**WHAT YOU ARE ASKED TO DO:**
Below is a block of entries; repeat exactly the lines starting at the line that contains "- [ ] Test multiple" and ending at the line that contains "- [ ] Add troubleshooting", both included.

[RECORDS SHOWN — start]

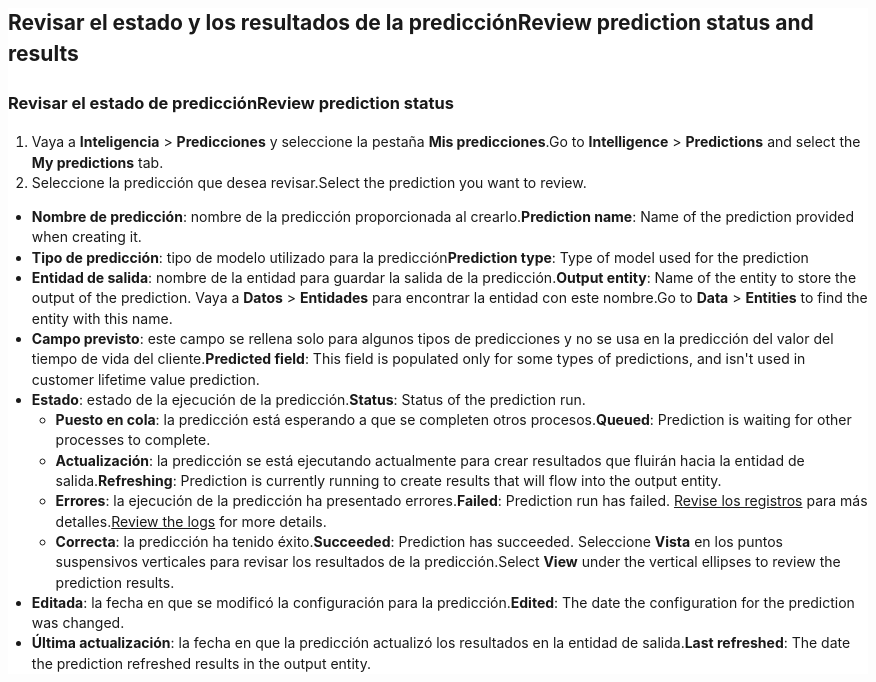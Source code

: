 ## <a name="review-prediction-status-and-results"></a><span data-ttu-id="3a060-221">Revisar el estado y los resultados de la predicción</span><span class="sxs-lookup"><span data-stu-id="3a060-221">Review prediction status and results</span></span>

### <a name="review-prediction-status"></a><span data-ttu-id="3a060-222">Revisar el estado de predicción</span><span class="sxs-lookup"><span data-stu-id="3a060-222">Review prediction status</span></span>

1.  <span data-ttu-id="3a060-223">Vaya a **Inteligencia** > **Predicciones** y seleccione la pestaña **Mis predicciones**.</span><span class="sxs-lookup"><span data-stu-id="3a060-223">Go to **Intelligence** > **Predictions** and select the **My predictions** tab.</span></span>
2.  <span data-ttu-id="3a060-224">Seleccione la predicción que desea revisar.</span><span class="sxs-lookup"><span data-stu-id="3a060-224">Select the prediction you want to review.</span></span>

- <span data-ttu-id="3a060-225">**Nombre de predicción**: nombre de la predicción proporcionada al crearlo.</span><span class="sxs-lookup"><span data-stu-id="3a060-225">**Prediction name**: Name of the prediction provided when creating it.</span></span>
- <span data-ttu-id="3a060-226">**Tipo de predicción**: tipo de modelo utilizado para la predicción</span><span class="sxs-lookup"><span data-stu-id="3a060-226">**Prediction type**: Type of model used for the prediction</span></span>
- <span data-ttu-id="3a060-227">**Entidad de salida**: nombre de la entidad para guardar la salida de la predicción.</span><span class="sxs-lookup"><span data-stu-id="3a060-227">**Output entity**: Name of the entity to store the output of the prediction.</span></span> <span data-ttu-id="3a060-228">Vaya a **Datos** > **Entidades** para encontrar la entidad con este nombre.</span><span class="sxs-lookup"><span data-stu-id="3a060-228">Go to **Data** > **Entities** to find the entity with this name.</span></span>
- <span data-ttu-id="3a060-229">**Campo previsto**: este campo se rellena solo para algunos tipos de predicciones y no se usa en la predicción del valor del tiempo de vida del cliente.</span><span class="sxs-lookup"><span data-stu-id="3a060-229">**Predicted field**: This field is populated only for some types of predictions, and isn't used in customer lifetime value prediction.</span></span>
- <span data-ttu-id="3a060-230">**Estado**: estado de la ejecución de la predicción.</span><span class="sxs-lookup"><span data-stu-id="3a060-230">**Status**: Status of the prediction run.</span></span>
    - <span data-ttu-id="3a060-231">**Puesto en cola**: la predicción está esperando a que se completen otros procesos.</span><span class="sxs-lookup"><span data-stu-id="3a060-231">**Queued**: Prediction is waiting for other processes to complete.</span></span>
    - <span data-ttu-id="3a060-232">**Actualización**: la predicción se está ejecutando actualmente para crear resultados que fluirán hacia la entidad de salida.</span><span class="sxs-lookup"><span data-stu-id="3a060-232">**Refreshing**: Prediction is currently running to create results that will flow into the output entity.</span></span>
    - <span data-ttu-id="3a060-233">**Errores**: la ejecución de la predicción ha presentado errores.</span><span class="sxs-lookup"><span data-stu-id="3a060-233">**Failed**: Prediction run has failed.</span></span> <span data-ttu-id="3a060-234">[Revise los registros](#troubleshoot-a-failed-prediction) para más detalles.</span><span class="sxs-lookup"><span data-stu-id="3a060-234">[Review the logs](#troubleshoot-a-failed-prediction) for more details.</span></span>
    - <span data-ttu-id="3a060-235">**Correcta**: la predicción ha tenido éxito.</span><span class="sxs-lookup"><span data-stu-id="3a060-235">**Succeeded**: Prediction has succeeded.</span></span> <span data-ttu-id="3a060-236">Seleccione **Vista** en los puntos suspensivos verticales para revisar los resultados de la predicción.</span><span class="sxs-lookup"><span data-stu-id="3a060-236">Select **View** under the vertical ellipses to review the prediction results.</span></span>
- <span data-ttu-id="3a060-237">**Editada**: la fecha en que se modificó la configuración para la predicción.</span><span class="sxs-lookup"><span data-stu-id="3a060-237">**Edited**: The date the configuration for the prediction was changed.</span></span>
- <span data-ttu-id="3a060-238">**Última actualización**: la fecha en que la predicción actualizó los resultados en la entidad de salida.</span><span class="sxs-lookup"><span data-stu-id="3a060-238">**Last refreshed**: The date the prediction refreshed results in the output entity.</span></span>
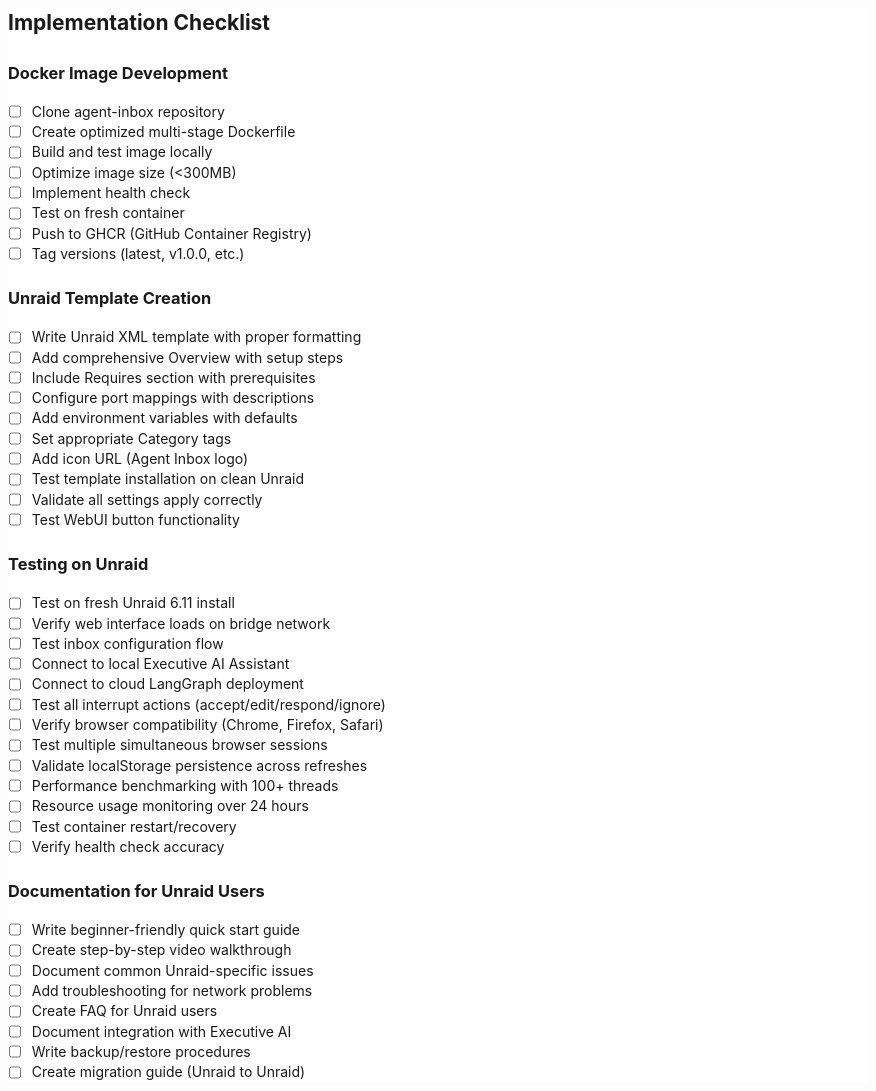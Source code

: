 
## Implementation Checklist

### Docker Image Development
- [ ] Clone agent-inbox repository
- [ ] Create optimized multi-stage Dockerfile
- [ ] Build and test image locally
- [ ] Optimize image size (<300MB)
- [ ] Implement health check
- [ ] Test on fresh container
- [ ] Push to GHCR (GitHub Container Registry)
- [ ] Tag versions (latest, v1.0.0, etc.)

### Unraid Template Creation
- [ ] Write Unraid XML template with proper formatting
- [ ] Add comprehensive Overview with setup steps
- [ ] Include Requires section with prerequisites
- [ ] Configure port mappings with descriptions
- [ ] Add environment variables with defaults
- [ ] Set appropriate Category tags
- [ ] Add icon URL (Agent Inbox logo)
- [ ] Test template installation on clean Unraid
- [ ] Validate all settings apply correctly
- [ ] Test WebUI button functionality

### Testing on Unraid
- [ ] Test on fresh Unraid 6.11 install
- [ ] Verify web interface loads on bridge network
- [ ] Test inbox configuration flow
- [ ] Connect to local Executive AI Assistant
- [ ] Connect to cloud LangGraph deployment
- [ ] Test all interrupt actions (accept/edit/respond/ignore)
- [ ] Verify browser compatibility (Chrome, Firefox, Safari)
- [ ] Test multiple simultaneous browser sessions
- [ ] Validate localStorage persistence across refreshes
- [ ] Performance benchmarking with 100+ threads
- [ ] Resource usage monitoring over 24 hours
- [ ] Test container restart/recovery
- [ ] Verify health check accuracy

### Documentation for Unraid Users
- [ ] Write beginner-friendly quick start guide
- [ ] Create step-by-step video walkthrough
- [ ] Document common Unraid-specific issues
- [ ] Add troubleshooting for network problems
- [ ] Create FAQ for Unraid users
- [ ] Document integration with Executive AI
- [ ] Write backup/restore procedures
- [ ] Create migration guide (Unraid to Unraid)
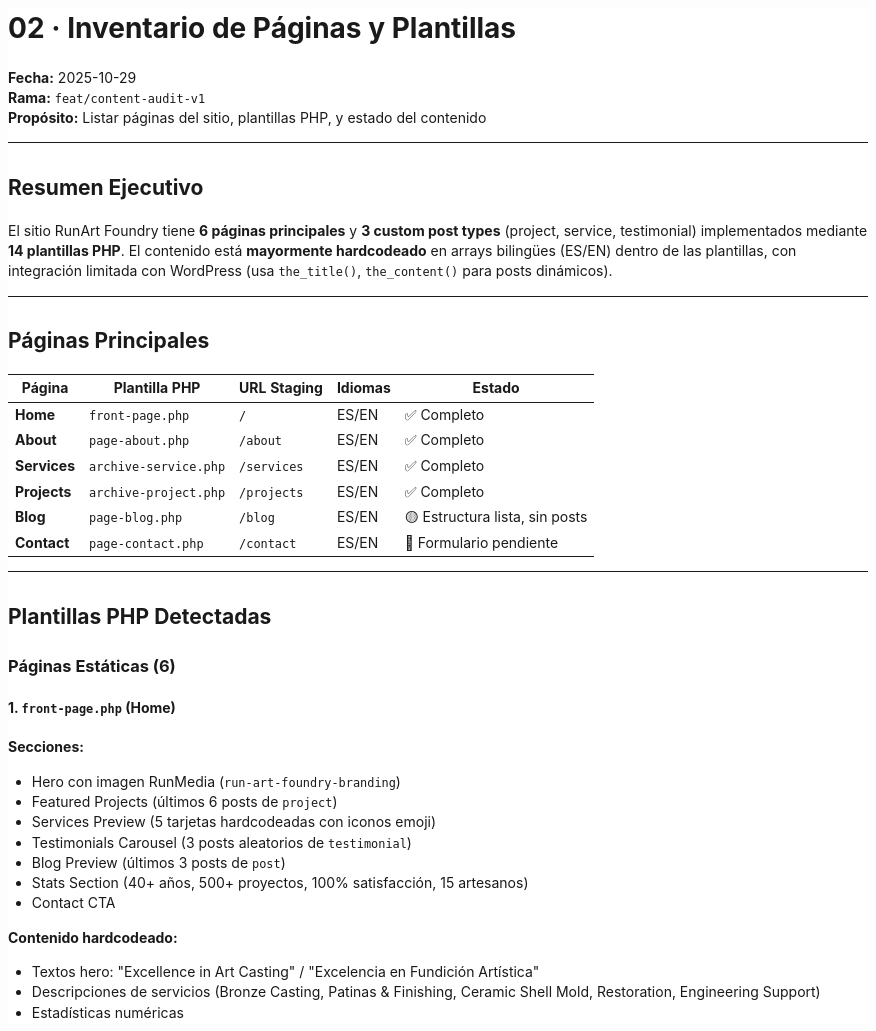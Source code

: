 # 02 · Inventario de Páginas y Plantillas

**Fecha:** 2025-10-29  
**Rama:** `feat/content-audit-v1`  
**Propósito:** Listar páginas del sitio, plantillas PHP, y estado del contenido

---

## Resumen Ejecutivo

El sitio RunArt Foundry tiene **6 páginas principales** y **3 custom post types** (project, service, testimonial) implementados mediante **14 plantillas PHP**. El contenido está **mayormente hardcodeado** en arrays bilingües (ES/EN) dentro de las plantillas, con integración limitada con WordPress (usa `the_title()`, `the_content()` para posts dinámicos).

---

## Páginas Principales

| Página | Plantilla PHP | URL Staging | Idiomas | Estado |
|--------|---------------|-------------|---------|--------|
| **Home** | `front-page.php` | `/` | ES/EN | ✅ Completo |
| **About** | `page-about.php` | `/about` | ES/EN | ✅ Completo |
| **Services** | `archive-service.php` | `/services` | ES/EN | ✅ Completo |
| **Projects** | `archive-project.php` | `/projects` | ES/EN | ✅ Completo |
| **Blog** | `page-blog.php` | `/blog` | ES/EN | 🟡 Estructura lista, sin posts |
| **Contact** | `page-contact.php` | `/contact` | ES/EN | 🔴 Formulario pendiente |

---

## Plantillas PHP Detectadas

### Páginas Estáticas (6)

#### 1. `front-page.php` (Home)
**Secciones:**
- Hero con imagen RunMedia (`run-art-foundry-branding`)
- Featured Projects (últimos 6 posts de `project`)
- Services Preview (5 tarjetas hardcodeadas con iconos emoji)
- Testimonials Carousel (3 posts aleatorios de `testimonial`)
- Blog Preview (últimos 3 posts de `post`)
- Stats Section (40+ años, 500+ proyectos, 100% satisfacción, 15 artesanos)
- Contact CTA

**Contenido hardcodeado:**
- Textos hero: "Excellence in Art Casting" / "Excelencia en Fundición Artística"
- Descripciones de servicios (Bronze Casting, Patinas & Finishing, Ceramic Shell Mold, Restoration, Engineering Support)
- Estadísticas numéricas
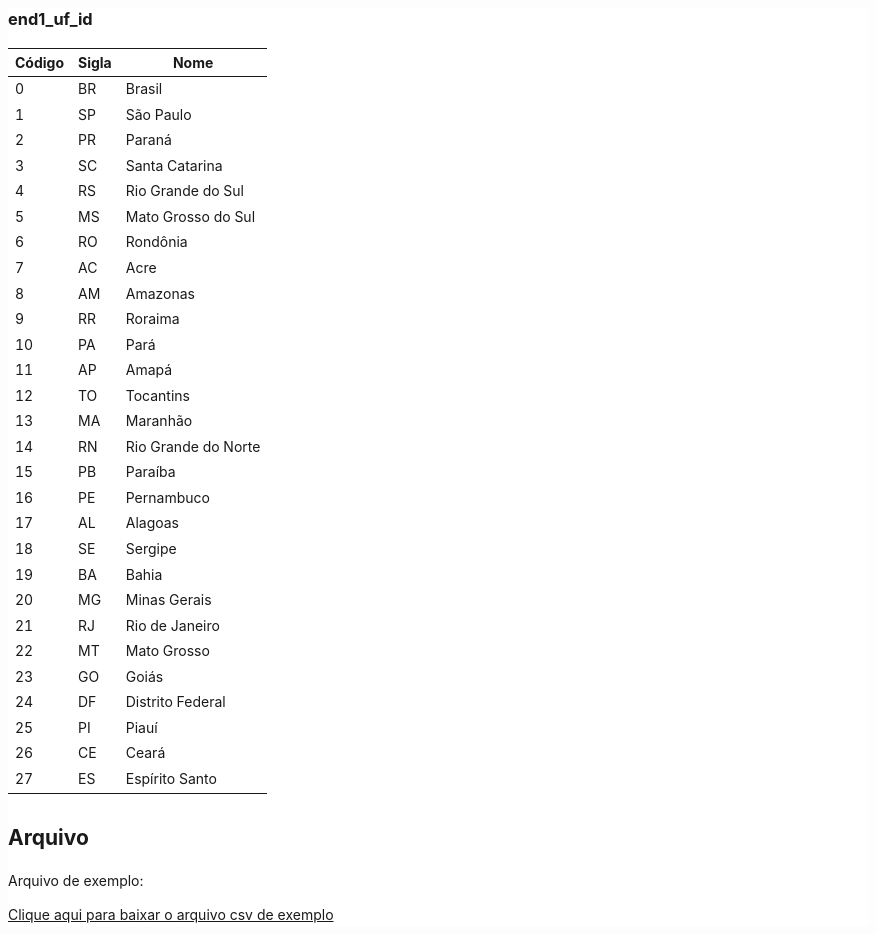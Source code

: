 ### end1_uf_id

| Código | Sigla | Nome              |
|------|---------|---------------------|
| 0    | BR      | Brasil              |
| 1    | SP      | São Paulo           |
| 2    | PR      | Paraná              |
| 3    | SC      | Santa Catarina      |
| 4    | RS      | Rio Grande do Sul   |
| 5    | MS      | Mato Grosso do Sul  |
| 6    | RO      | Rondônia            |
| 7    | AC      | Acre                |
| 8    | AM      | Amazonas            |
| 9    | RR      | Roraima             |
| 10   | PA      | Pará                |
| 11   | AP      | Amapá               |
| 12   | TO      | Tocantins           |
| 13   | MA      | Maranhão            |
| 14   | RN      | Rio Grande do Norte |
| 15   | PB      | Paraíba             |
| 16   | PE      | Pernambuco          |
| 17   | AL      | Alagoas             |
| 18   | SE      | Sergipe             |
| 19   | BA      | Bahia               |
| 20   | MG      | Minas Gerais        |
| 21   | RJ      | Rio de Janeiro      |
| 22   | MT      | Mato Grosso         |
| 23   | GO      | Goiás               |
| 24   | DF      | Distrito Federal    |
| 25   | PI      | Piauí               |
| 26   | CE      | Ceará               |
| 27   | ES      | Espírito Santo      |

  

## Arquivo
<p align="justify">Arquivo de exemplo:</p>

[Clique aqui para baixar o arquivo csv de exemplo](arquivos_exemplos/import_pessoa.csv ':ignore')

[RECORDS SHOWN — finish]

**EXERCISE OUTPUT:**
- [ ] Test multiple simultaneous browser sessions
- [ ] Validate localStorage persistence across refreshes
- [ ] Performance benchmarking with 100+ threads
- [ ] Resource usage monitoring over 24 hours
- [ ] Test container restart/recovery
- [ ] Verify health check accuracy

### Documentation for Unraid Users
- [ ] Write beginner-friendly quick start guide
- [ ] Create step-by-step video walkthrough
- [ ] Document common Unraid-specific issues
- [ ] Add troubleshooting for network problems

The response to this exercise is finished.